Records drawn from a dataset:
══════════════════════════════
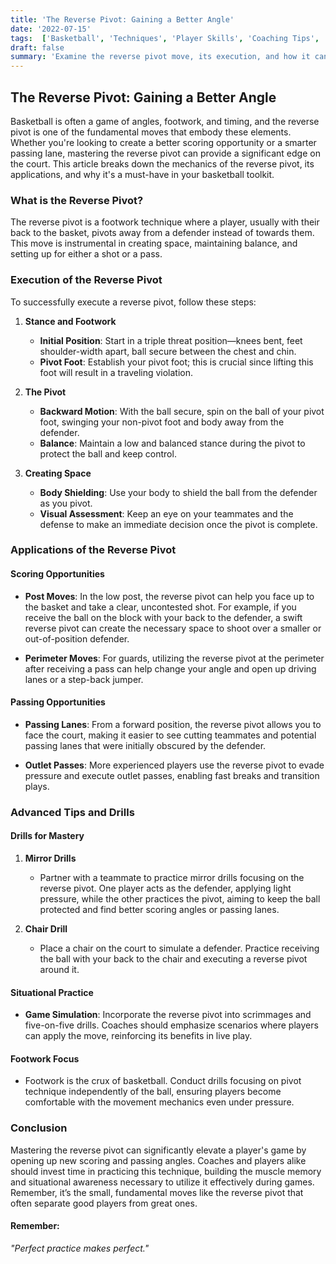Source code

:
 ```yaml
---
title: 'The Reverse Pivot: Gaining a Better Angle'
date: '2022-07-15'
tags:  ['Basketball', 'Techniques', 'Player Skills', 'Coaching Tips', 'Scoring', 'Passing', 'Basketball Strategy', 'Player Development', 'Coaching Wisdom']
draft: false
summary: 'Examine the reverse pivot move, its execution, and how it can create better scoring angles or passing opportunities.'
---
```


## The Reverse Pivot: Gaining a Better Angle

Basketball is often a game of angles, footwork, and timing, and the reverse pivot is one of the fundamental moves that embody these elements. Whether you're looking to create a better scoring opportunity or a smarter passing lane, mastering the reverse pivot can provide a significant edge on the court. This article breaks down the mechanics of the reverse pivot, its applications, and why it's a must-have in your basketball toolkit.

### What is the Reverse Pivot?

The reverse pivot is a footwork technique where a player, usually with their back to the basket, pivots away from a defender instead of towards them. This move is instrumental in creating space, maintaining balance, and setting up for either a shot or a pass.

### Execution of the Reverse Pivot

To successfully execute a reverse pivot, follow these steps:

1. **Stance and Footwork**
    - **Initial Position**: Start in a triple threat position—knees bent, feet shoulder-width apart, ball secure between the chest and chin.
    - **Pivot Foot**: Establish your pivot foot; this is crucial since lifting this foot will result in a traveling violation.

2. **The Pivot**
    - **Backward Motion**: With the ball secure, spin on the ball of your pivot foot, swinging your non-pivot foot and body away from the defender.
    - **Balance**: Maintain a low and balanced stance during the pivot to protect the ball and keep control.

3. **Creating Space**
    - **Body Shielding**: Use your body to shield the ball from the defender as you pivot.
    - **Visual Assessment**: Keep an eye on your teammates and the defense to make an immediate decision once the pivot is complete.

### Applications of the Reverse Pivot

#### **Scoring Opportunities**

- **Post Moves**: In the low post, the reverse pivot can help you face up to the basket and take a clear, uncontested shot. For example, if you receive the ball on the block with your back to the defender, a swift reverse pivot can create the necessary space to shoot over a smaller or out-of-position defender.

- **Perimeter Moves**: For guards, utilizing the reverse pivot at the perimeter after receiving a pass can help change your angle and open up driving lanes or a step-back jumper.

#### **Passing Opportunities**

- **Passing Lanes**: From a forward position, the reverse pivot allows you to face the court, making it easier to see cutting teammates and potential passing lanes that were initially obscured by the defender.

- **Outlet Passes**: More experienced players use the reverse pivot to evade pressure and execute outlet passes, enabling fast breaks and transition plays.

### Advanced Tips and Drills

#### **Drills for Mastery**

1. **Mirror Drills**
    - Partner with a teammate to practice mirror drills focusing on the reverse pivot. One player acts as the defender, applying light pressure, while the other practices the pivot, aiming to keep the ball protected and find better scoring angles or passing lanes.
    
2. **Chair Drill**
    - Place a chair on the court to simulate a defender. Practice receiving the ball with your back to the chair and executing a reverse pivot around it.

#### **Situational Practice**

- **Game Simulation**: Incorporate the reverse pivot into scrimmages and five-on-five drills. Coaches should emphasize scenarios where players can apply the move, reinforcing its benefits in live play.

#### **Footwork Focus**

- Footwork is the crux of basketball. Conduct drills focusing on pivot technique independently of the ball, ensuring players become comfortable with the movement mechanics even under pressure.

### Conclusion

Mastering the reverse pivot can significantly elevate a player's game by opening up new scoring and passing angles. Coaches and players alike should invest time in practicing this technique, building the muscle memory and situational awareness necessary to utilize it effectively during games. Remember, it’s the small, fundamental moves like the reverse pivot that often separate good players from great ones.

#### **Remember:**
*"Perfect practice makes perfect."*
══════════════════════════════
Copy exactly, and copy nothing else: the lines from the start of the data above through the line that holds "## The Reverse Pivot: Gaining a Better Angle". The pictures stay out.

Final answer:
Source code

:
 ```yaml
---
title: 'The Reverse Pivot: Gaining a Better Angle'
date: '2022-07-15'
tags:  ['Basketball', 'Techniques', 'Player Skills', 'Coaching Tips', 'Scoring', 'Passing', 'Basketball Strategy', 'Player Development', 'Coaching Wisdom']
draft: false
summary: 'Examine the reverse pivot move, its execution, and how it can create better scoring angles or passing opportunities.'
---
```


## The Reverse Pivot: Gaining a Better Angle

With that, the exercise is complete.